Mars Rover Challenge sees schools battle it out to code the best replica planetary explorer
A school from the New South Wales Hunter region has won the inaugural Mars Rover Challenge, a competition that pits students against each other on the coding field.
Held at the University of Newcastle, schools from across the country took part.
It was run by Obelisk Systems, which in turn runs the StarLAB program which uses miniature models inspired by the Curiosity Rover to teach school-aged children how to code and give them an understanding of artificial intelligence.
The students tested their computer coding skills in navigating a miniature rover across an imaginary Martian terrain.
Director Lewis Quill said today’s competition is the first time the 60 schools who had signed up to the program compared their skills.
“There’s different types of terrain that they have to navigate through. There are hills and corners and there’s also special scientific data-gathering areas,” he said.
“They have to approach it with the rover and take measurements, just like you would in the real world.”
The winning school, a year 8 team from West Wallsend High School, has worked with the StarLAB program since earlier this year.
“They were up against some really strong competition and I think we were the youngest,” teacher Karen Walsh said.
“I think most of the other students were year 10, but these guys love their coding.
“They’ve worked independently all semester on this. I’ve just guided them and organised them to get them here.
“They kept it simple and it was a good strategy in the end.”
Not just about winning
Another school taking part was Maitland Grossman High School.
Teacher Karen Blatchford was leading the group of eight year 10 students and said they have been really engaged.
“They would just go to the library together at lunchtimes and work on this program,” she said.
The team also had a plan heading into the challenge.
“They organised themselves really well.

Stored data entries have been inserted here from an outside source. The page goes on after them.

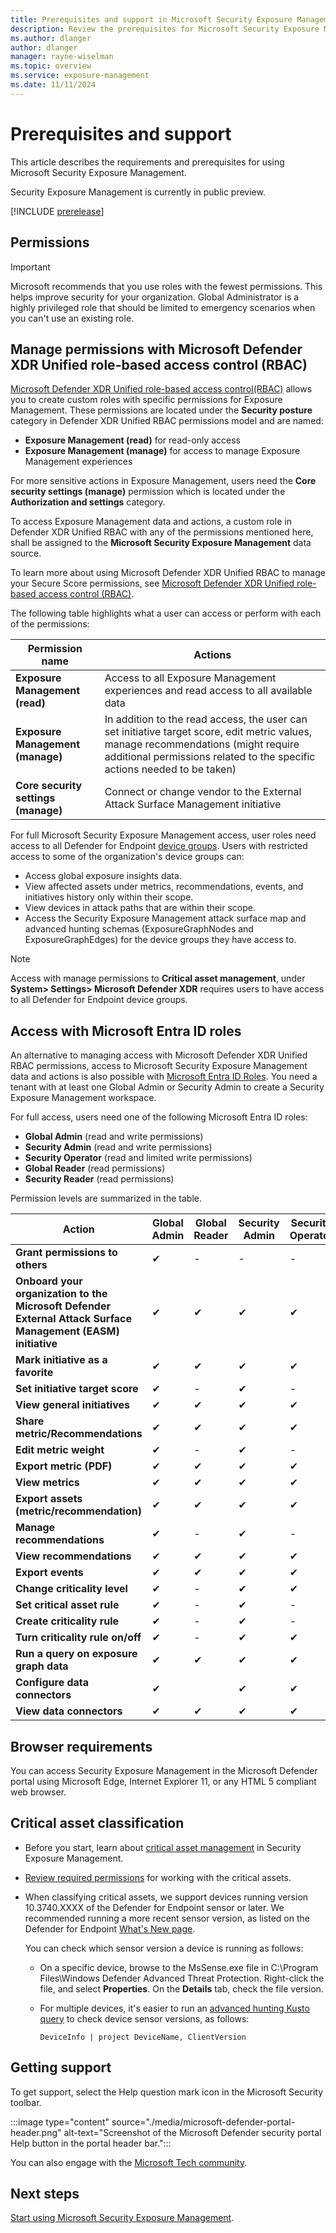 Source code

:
 ```yaml
---
title: Prerequisites and support in Microsoft Security Exposure Management
description: Review the prerequisites for Microsoft Security Exposure Management.
ms.author: dlanger
author: dlanger
manager: rayne-wiselman
ms.topic: overview
ms.service: exposure-management
ms.date: 11/11/2024
---
```


# Prerequisites and support

This article describes the requirements and prerequisites for using Microsoft Security Exposure Management.

Security Exposure Management is currently in public preview.

[!INCLUDE [prerelease](../includes/prerelease.md)]

## Permissions

> [!IMPORTANT]
> Microsoft recommends that you use roles with the fewest permissions. This helps improve security for your organization. Global Administrator is a highly privileged role that should be limited to emergency scenarios when you can't use an existing role.

## Manage permissions with Microsoft Defender XDR Unified role-based access control (RBAC)

[Microsoft Defender XDR Unified role-based access control(RBAC)](/defender-xdr/manage-rbac) allows you to create custom roles with specific permissions for Exposure Management. These permissions are located under the **Security posture** category in Defender XDR Unified RBAC permissions model and are named:

- **Exposure Management (read)** for read-only access 
- **Exposure Management (manage)** for access to manage Exposure Management experiences

For more sensitive actions in Exposure Management, users need the **Core security settings (manage)** permission which is located under the **Authorization and settings** category.

To access Exposure Management data and actions, a custom role in Defender XDR Unified RBAC with any of the permissions mentioned here, shall be assigned to the **Microsoft Security Exposure Management** data source.

To learn more about using Microsoft Defender XDR Unified RBAC to manage your Secure Score permissions, see [Microsoft Defender XDR Unified role-based access control (RBAC)](/defender-xdr/manage-rbac).

The following table highlights what a user can access or perform with each of the permissions:

|Permission name|Actions|
| -------- | -------- |
|**Exposure Management (read)** |Access to all Exposure Management experiences and read access to all available data|
|**Exposure Management (manage)**|In addition to the read access, the user can set initiative target score, edit metric values, manage recommendations (might require additional permissions related to the specific actions needed to be taken)|
|**Core security settings (manage)**|Connect or change vendor to the External Attack Surface Management initiative|

For full Microsoft Security Exposure Management access, user roles need access to all Defender for Endpoint [device groups](/microsoft-365/security//defender-endpoint/machine-groups).
Users with restricted access to some of the organization's device groups can:

- Access global exposure insights data.
- View affected assets under metrics, recommendations, events, and initiatives history only within their scope.
- View devices in attack paths that are within their scope.
- Access the Security Exposure Management attack surface map and advanced hunting schemas (ExposureGraphNodes and ExposureGraphEdges) for the device groups they have access to.

> [!NOTE]
> Access with manage permissions to **Critical asset management**, under **System> Settings> Microsoft Defender XDR** requires users to have access to all Defender for Endpoint device groups.

## Access with Microsoft Entra ID roles

An alternative to managing access with Microsoft Defender XDR Unified RBAC permissions, access to Microsoft Security Exposure Management data and actions is also possible with [Microsoft Entra ID Roles](/entra/identity/role-based-access-control/custom-overview). You need a tenant with at least one Global Admin or Security Admin to create a Security Exposure Management workspace.

For full access, users need one of the following Microsoft Entra ID roles:

- **Global Admin** (read and write permissions)
- **Security Admin** (read and write permissions)
- **Security Operator** (read and limited write permissions)
- **Global Reader** (read permissions)
- **Security Reader** (read permissions)

Permission levels are summarized in the table.

| Action| Global Admin |Global Reader | Security Admin  | Security Operator | Security Reader |
|---------|---------|---------|---------|---------|---------|
| **Grant permissions to others** | ✔       |  -       |   -      | - | -|
|  **Onboard your organization to the Microsoft Defender External Attack Surface Management (EASM) initiative**   | ✔       |  ✔       |   ✔      | ✔ | ✔ |
|  **Mark initiative as a favorite**   | ✔       |  ✔       |   ✔      | ✔ | ✔ |
| **Set initiative target score** | ✔       |  -       |   ✔      | - | - |
|  **View general initiatives**  | ✔       |  ✔       |   ✔      | ✔ | ✔ |
|  **Share metric/Recommendations**   | ✔       |  ✔       |   ✔      | ✔ | ✔ |
| **Edit metric weight** | ✔       |  -       |   ✔     | - | - |
| **Export metric (PDF)** | ✔       |  ✔       |   ✔      | ✔ | ✔ |
|  **View metrics**  | ✔       |  ✔       |   ✔      | ✔ | ✔ |
| **Export assets (metric/recommendation)**  | ✔       |  ✔       |   ✔      | ✔ | ✔ |
|  **Manage recommendations**  |    ✔    | -  |  ✔  |   -      | - |
|  **View recommendations**  | ✔       |  ✔       |   ✔      | ✔ | ✔ |
|  **Export events**  | ✔       |  ✔       |   ✔      | ✔ | ✔ |
|  **Change criticality level**  | ✔       |  -       |   ✔      | ✔ | - |
| **Set critical asset rule** | ✔       |  -       |   ✔      | - | - |
|  **Create criticality rule**  | ✔       |    -    |   ✔      | - | - |
|  **Turn criticality rule on/off**  | ✔       |    -    |   ✔      | ✔ | - |
|  **Run a query on exposure graph data**  |    ✔    |   ✔     |  ✔       | ✔ | ✔ |
| **Configure data connectors** |  ✔    |      |   ✔   |    ✔  |      |
| **View data connectors**     |  ✔   |   ✔   |  ✔    |     ✔ |   ✔   |

## Browser requirements

You can access Security Exposure Management in the Microsoft Defender portal using Microsoft Edge, Internet Explorer 11, or any HTML 5 compliant web browser.

## Critical asset classification

- Before you start, learn about [critical asset management](critical-asset-management.md) in Security Exposure Management.
- [Review required permissions](prerequisites.md#permissions) for working with the critical assets.
- When classifying critical assets, we support devices running version 10.3740.XXXX of the Defender for Endpoint sensor or later. We recommended running a more recent sensor version, as listed on the Defender for Endpoint [What's New page](/defender-endpoint/windows-whatsnew).

    You can check which sensor version a device is running as follows:

  - On a specific device, browse to the MsSense.exe file in
C:\Program Files\Windows Defender Advanced Threat Protection. Right-click the file, and select **Properties**. On the **Details** tab, check the file version.
  - For multiple devices, it's easier to run an [advanced hunting Kusto query](/defender-xdr/advanced-hunting-query-language) to check device sensor versions, as follows:

    ``` DeviceInfo | project DeviceName, ClientVersion ```

## Getting support

To get support, select the Help question mark icon in the Microsoft Security toolbar.

:::image type="content" source="./media/microsoft-defender-portal-header.png" alt-text="Screenshot of the Microsoft Defender security portal Help button in the portal header bar.":::

You can also engage with the [Microsoft Tech community](https://techcommunity.microsoft.com/).  

## Next steps

[Start using Microsoft Security Exposure Management](get-started-exposure-management.md).
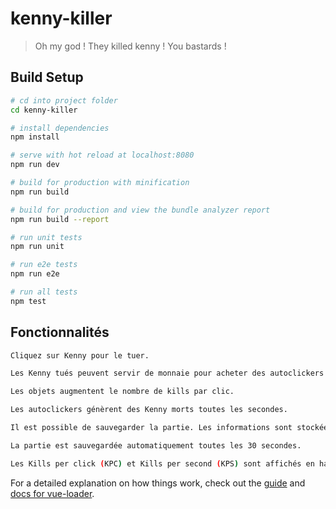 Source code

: # kenny-killer

> Oh my god ! They killed kenny ! You bastards !

## Build Setup

``` bash
# cd into project folder
cd kenny-killer

# install dependencies
npm install

# serve with hot reload at localhost:8080
npm run dev

# build for production with minification
npm run build

# build for production and view the bundle analyzer report
npm run build --report

# run unit tests
npm run unit

# run e2e tests
npm run e2e

# run all tests
npm test
```


## Fonctionnalités

``` bash
Cliquez sur Kenny pour le tuer.

Les Kenny tués peuvent servir de monnaie pour acheter des autoclickers ou des objets sur le shop.

Les objets augmentent le nombre de kills par clic.

Les autoclickers génèrent des Kenny morts toutes les secondes.

Il est possible de sauvegarder la partie. Les informations sont stockées dans le localstorage.

La partie est sauvegardée automatiquement toutes les 30 secondes.

Les Kills per click (KPC) et Kills per second (KPS) sont affichés en haut à gauche de l'écran.

```

For a detailed explanation on how things work, check out the [guide](http://vuejs-templates.github.io/webpack/) and [docs for vue-loader](http://vuejs.github.io/vue-loader).
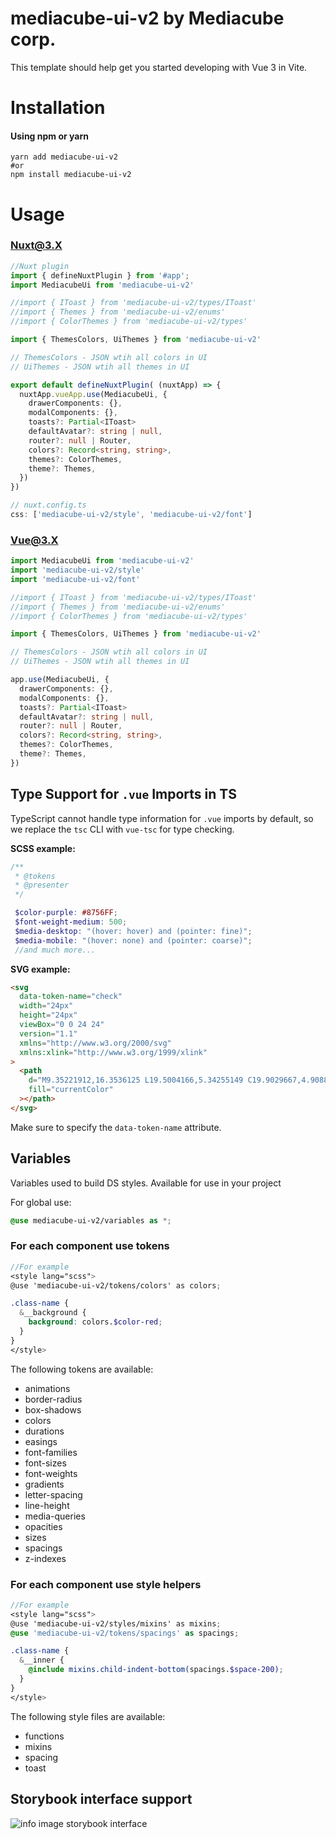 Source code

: # mediacube-ui-v2 by Mediacube corp.

This template should help get you started developing with Vue 3 in Vite.

# Installation #
####  Using npm or yarn

```shell
yarn add mediacube-ui-v2
#or
npm install mediacube-ui-v2
```

# Usage #
###  Nuxt@3.X
```ts
//Nuxt plugin
import { defineNuxtPlugin } from '#app';
import MediacubeUi from 'mediacube-ui-v2'

//import { IToast } from 'mediacube-ui-v2/types/IToast'
//import { Themes } from 'mediacube-ui-v2/enums'
//import { ColorThemes } from 'mediacube-ui-v2/types'

import { ThemesColors, UiThemes } from 'mediacube-ui-v2'

// ThemesColors - JSON wtih all colors in UI
// UiThemes - JSON wtih all themes in UI

export default defineNuxtPlugin( (nuxtApp) => {
  nuxtApp.vueApp.use(MediacubeUi, {
    drawerComponents: {},
    modalComponents: {},
    toasts?: Partial<IToast>
    defaultAvatar?: string | null,
    router?: null | Router,
    colors?: Record<string, string>,
    themes?: ColorThemes,
    theme?: Themes,
  })
})

// nuxt.config.ts
css: ['mediacube-ui-v2/style', 'mediacube-ui-v2/font']

```
###  Vue@3.X
```ts
import MediacubeUi from 'mediacube-ui-v2'
import 'mediacube-ui-v2/style'
import 'mediacube-ui-v2/font'

//import { IToast } from 'mediacube-ui-v2/types/IToast'
//import { Themes } from 'mediacube-ui-v2/enums'
//import { ColorThemes } from 'mediacube-ui-v2/types'

import { ThemesColors, UiThemes } from 'mediacube-ui-v2'

// ThemesColors - JSON wtih all colors in UI
// UiThemes - JSON wtih all themes in UI

app.use(MediacubeUi, {
  drawerComponents: {},
  modalComponents: {},
  toasts?: Partial<IToast>
  defaultAvatar?: string | null,
  router?: null | Router,
  colors?: Record<string, string>,
  themes?: ColorThemes,
  theme?: Themes,
})
```

## Type Support for `.vue` Imports in TS

TypeScript cannot handle type information for `.vue` imports by default, so we replace the `tsc` CLI with `vue-tsc` for type checking.


 **SCSS example:**

 ```scss
 /**
  * @tokens
  * @presenter
  */

  $color-purple: #8756FF;
  $font-weight-medium: 500;
  $media-desktop: "(hover: hover) and (pointer: fine)";  
  $media-mobile: "(hover: none) and (pointer: coarse)";
  //and much more...
 ```

 **SVG example:**

 ```html
 <svg
   data-token-name="check"
   width="24px"
   height="24px"
   viewBox="0 0 24 24"
   version="1.1"
   xmlns="http://www.w3.org/2000/svg"
   xmlns:xlink="http://www.w3.org/1999/xlink"
 >
   <path
     d="M9.35221912,16.3536125 L19.5004166,5.34255149 C19.9029667,4.90884428 20.5808871,4.88358644 21.0145944,5.28613652 C21.4483016,5.6886866 21.4735594,6.36660707 21.0710093,6.80031428 L10.1375155,18.6574532 C9.71359736,19.1141823 8.99084087,19.1141823 8.56692275,18.6574532 L3.28613652,12.890538 C2.88358644,12.4568308 2.90884428,11.7789103 3.34255149,11.3763602 C3.77625869,10.9738101 4.45417917,10.999068 4.85672925,11.4327752 L9.35221912,16.3536125 Z"
     fill="currentColor"
   ></path>
 </svg>
 ```

 Make sure to specify the `data-token-name` attribute.

## Variables
Variables used to build DS styles. Available for use in your project

For global use:
```scss
@use mediacube-ui-v2/variables as *;
```

### For each component use tokens

```scss
//For example
<style lang="scss">
@use 'mediacube-ui-v2/tokens/colors' as colors;

.class-name {
  &__background {
    background: colors.$color-red;
  }
}
</style>
```

The following tokens are available:

   - animations
   - border-radius
   - box-shadows
   - colors
   - durations
   - easings
   - font-families
   - font-sizes
   - font-weights
   - gradients
   - letter-spacing
   - line-height
   - media-queries
   - opacities
   - sizes
   - spacings
   - z-indexes


### For each component use style helpers

```scss
//For example
<style lang="scss">
@use 'mediacube-ui-v2/styles/mixins' as mixins;
@use 'mediacube-ui-v2/tokens/spacings' as spacings;

.class-name {
  &__inner {
    @include mixins.child-indent-bottom(spacings.$space-200);
  }
}
</style>
```

The following style files are available:

- functions
- mixins 
- spacing 
- toast 

## Storybook interface support

![info image storybook interface](./dist/npm_preview.jpg)

[//]: # (## Available Types)
[//]: # ({{types}})
[//]: # ()
[//]: # (## Available style tokens)
[//]: # ({{tokens}}) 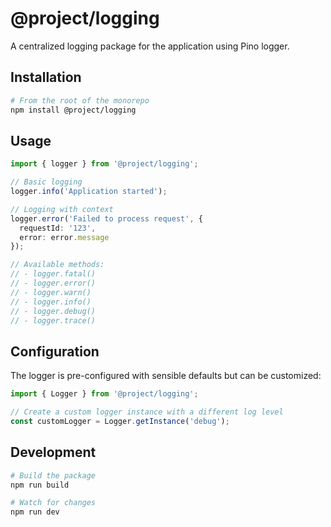 # @project/logging

A centralized logging package for the application using Pino logger.

## Installation

```bash
# From the root of the monorepo
npm install @project/logging
```

## Usage

```typescript
import { logger } from '@project/logging';

// Basic logging
logger.info('Application started');

// Logging with context
logger.error('Failed to process request', { 
  requestId: '123', 
  error: error.message 
});

// Available methods:
// - logger.fatal()
// - logger.error()
// - logger.warn()
// - logger.info()
// - logger.debug()
// - logger.trace()
```

## Configuration

The logger is pre-configured with sensible defaults but can be customized:

```typescript
import { Logger } from '@project/logging';

// Create a custom logger instance with a different log level
const customLogger = Logger.getInstance('debug');
```

## Development

```bash
# Build the package
npm run build

# Watch for changes
npm run dev
```
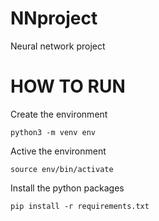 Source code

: # NNproject
Neural network project

# HOW TO RUN
Create the environment
```
python3 -m venv env
```

Active the environment
```
source env/bin/activate
```
Install the python packages
```
pip install -r requirements.txt
```
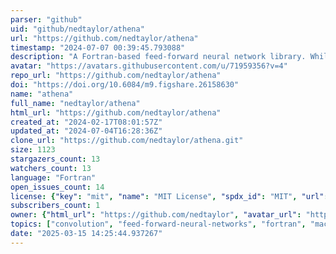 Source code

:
 ```yaml
---
parser: "github"
uid: "github/nedtaylor/athena"
url: "https://github.com/nedtaylor/athena"
timestamp: "2024-07-07 00:39:45.793088"
description: "A Fortran-based feed-forward neural network library. Whilst this library currently has a focus on 3D convolutional neural networks (CNNs), it can handle most standard hidden layer forms of neural networks, with the plan to integrate more."
avatar: "https://avatars.githubusercontent.com/u/71959356?v=4"
repo_url: "https://github.com/nedtaylor/athena"
doi: "https://doi.org/10.6084/m9.figshare.26158630"
name: "athena"
full_name: "nedtaylor/athena"
html_url: "https://github.com/nedtaylor/athena"
created_at: "2024-02-17T08:01:57Z"
updated_at: "2024-07-04T16:28:36Z"
clone_url: "https://github.com/nedtaylor/athena.git"
size: 1123
stargazers_count: 13
watchers_count: 13
language: "Fortran"
open_issues_count: 14
license: {"key": "mit", "name": "MIT License", "spdx_id": "MIT", "url": "https://api.github.com/licenses/mit", "node_id": "MDc6TGljZW5zZTEz"}
subscribers_count: 1
owner: {"html_url": "https://github.com/nedtaylor", "avatar_url": "https://avatars.githubusercontent.com/u/71959356?v=4", "login": "nedtaylor", "type": "User"}
topics: ["convolution", "feed-forward-neural-networks", "fortran", "machine-learning", "neural-network", "convolutional-neural-networks", "cnn"]
date: "2025-03-15 14:25:44.937267"
---
```

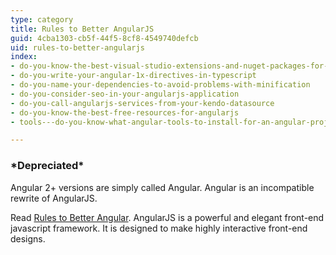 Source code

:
 ```yaml
---
type: category
title: Rules to Better AngularJS
guid: 4cba1303-cb5f-44f5-8cf8-4549740defcb
uid: rules-to-better-angularjs
index:
- do-you-know-the-best-visual-studio-extensions-and-nuget-packages-for-angularjs
- do-you-write-your-angular-1x-directives-in-typescript
- do-you-name-your-dependencies-to-avoid-problems-with-minification
- do-you-consider-seo-in-your-angularjs-application
- do-you-call-angularjs-services-from-your-kendo-datasource
- do-you-know-the-best-free-resources-for-angularjs
- tools---do-you-know-what-angular-tools-to-install-for-an-angular-project

---
```

### \*Depreciated\*


Angular 2+ versions are simply called Angular. Angular is an incompatible rewrite of AngularJS.

Read [Rules to Better Angular](/_layouts/15/FIXUPREDIRECT.ASPX?WebId=3dfc0e07-e23a-4cbb-aac2-e778b71166a2&amp;TermSetId=07da3ddf-0924-4cd2-a6d4-a4809ae20160&amp;TermId=c9d803de-ebea-4ec0-bca3-7a36ffa7a361).
 AngularJS is a powerful and elegant front-end javascript framework. It is designed to make highly interactive front-end designs.

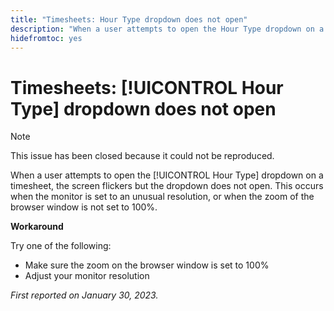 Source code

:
 ```yaml
---
title: "Timesheets: Hour Type dropdown does not open"
description: "When a user attempts to open the Hour Type dropdown on a timesheet, the screen flickers but the dropdown does not open. This occurs when the monitor is set to an unusual resolution, or when the zoom of the browser window is not set to 100%."
hidefromtoc: yes
---
```


# Timesheets: [!UICONTROL Hour Type] dropdown does not open

>[!NOTE]
>
>This issue has been closed because it could not be reproduced.

When a user attempts to open the [!UICONTROL Hour Type] dropdown on a timesheet, the screen flickers but the dropdown does not open. This occurs when the monitor is set to an unusual resolution, or when the zoom of the browser window is not set to 100%.

**Workaround**

Try one of the following:

* Make sure the zoom on the browser window is set to 100%
* Adjust your monitor resolution

_First reported on January 30, 2023._

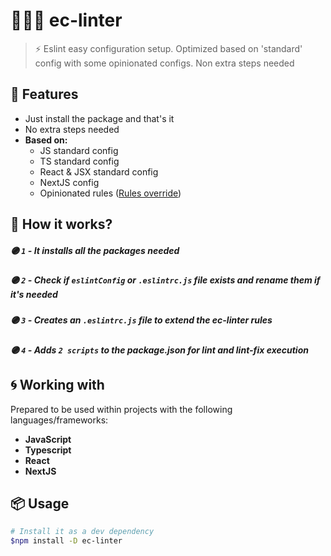 # 🕵🏻‍♂️ ec-linter
> ⚡️ Eslint easy configuration setup. Optimized based on 'standard' config with some opinionated configs. Non extra steps needed

## 🔖 Features
- Just install the package and that's it
- No extra steps needed
- **Based on:**
  - JS standard config
  - TS standard config
  - React & JSX standard config
  - NextJS config
  - Opinionated rules ([Rules override](https://github.com/chempogonzalez/ec-linter/blob/main/configs/shared/rules.js))

## 🚀 How it works?
##### 🟣 `1`  - It installs all the packages needed
##### 🟣 `2`  - Check if `eslintConfig` or `.eslintrc.js` file exists and rename them if it's needed
##### 🟣 `3` - Creates an `.eslintrc.js` file to extend the ec-linter rules
##### 🟣 `4` - Adds `2 scripts` to the package.json for lint and lint-fix execution

## 🌀 Working with
Prepared to be used within projects with the following languages/frameworks:

- **JavaScript**
- **Typescript**
- **React**
- **NextJS**

## 📦 Usage
```zsh
# Install it as a dev dependency
$npm install -D ec-linter
```


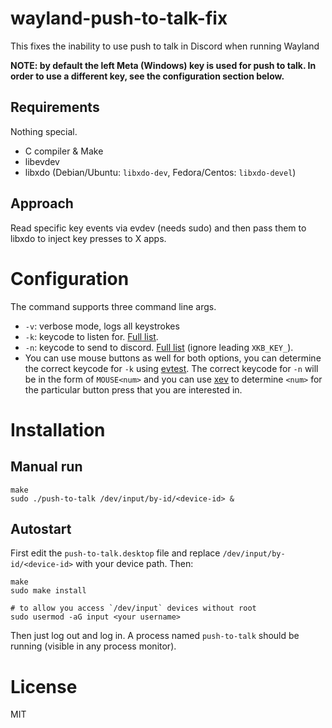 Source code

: # wayland-push-to-talk-fix
This fixes the inability to use push to talk in Discord when running Wayland


**NOTE: by default the left Meta (Windows) key is used for push to talk. In order to use a different key, see the configuration section below.**

## Requirements

Nothing special.
- C compiler & Make
- libevdev
- libxdo (Debian/Ubuntu: `libxdo-dev`, Fedora/Centos: `libxdo-devel`)

## Approach

Read specific key events via evdev (needs sudo) and then pass them to libxdo to inject key presses to X apps.

# Configuration
The command supports three command line args.
- `-v`: verbose mode, logs all keystrokes
- `-k`: keycode to listen for. [Full list](https://github.com/torvalds/linux/blob/master/include/uapi/linux/input-event-codes.h).
- `-n`: keycode to send to discord. [Full list](https://github.com/xkbcommon/libxkbcommon/blob/master/include/xkbcommon/xkbcommon-keysyms.h) (ignore leading `XKB_KEY_`).
- You can use mouse buttons as well for both options, you can determine the
  correct keycode for `-k` using [evtest](https://cgit.freedesktop.org/evtest/).
  The correct keycode for `-n` will be in the form of `MOUSE<num>` and you
  can use [xev](https://gitlab.freedesktop.org/xorg/app/xev/) to determine
  `<num>` for the particular button press that you are interested in.

# Installation

## Manual run

```
make
sudo ./push-to-talk /dev/input/by-id/<device-id> &
```

## Autostart

First edit the `push-to-talk.desktop` file and replace `/dev/input/by-id/<device-id>` with your device path. Then:
```
make
sudo make install

# to allow you access `/dev/input` devices without root
sudo usermod -aG input <your username>
```
Then just log out and log in. A process named `push-to-talk` should be running (visible in any process monitor).

# License

MIT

They paired up — one testing for humidity, one testing for the light sensors — so each of them was testing for a different thing, making up their own little bit of code, and now they’re putting all that code together ready for the challenge,” she said.
And they believe it is not all about winning.
“I suggested that to them and they said ‘no miss, as long as we’re having fun’,” she said.
Looking to the future
The program is also giving students the skills they need for future careers.
“Apart from the technology side, and they’re all really keen on the coding, when I see that group of boys working together like they are it’s amazing,” Ms Blatchford said.
“They’re just accepting of each other, they’re listening to each other, they’re collaborating.
“It’s all problem solving, helping each other, all those skills industries are actually looking for in kids.”
And the Mars Rover Competition has a bright future too with plans for a second event next year.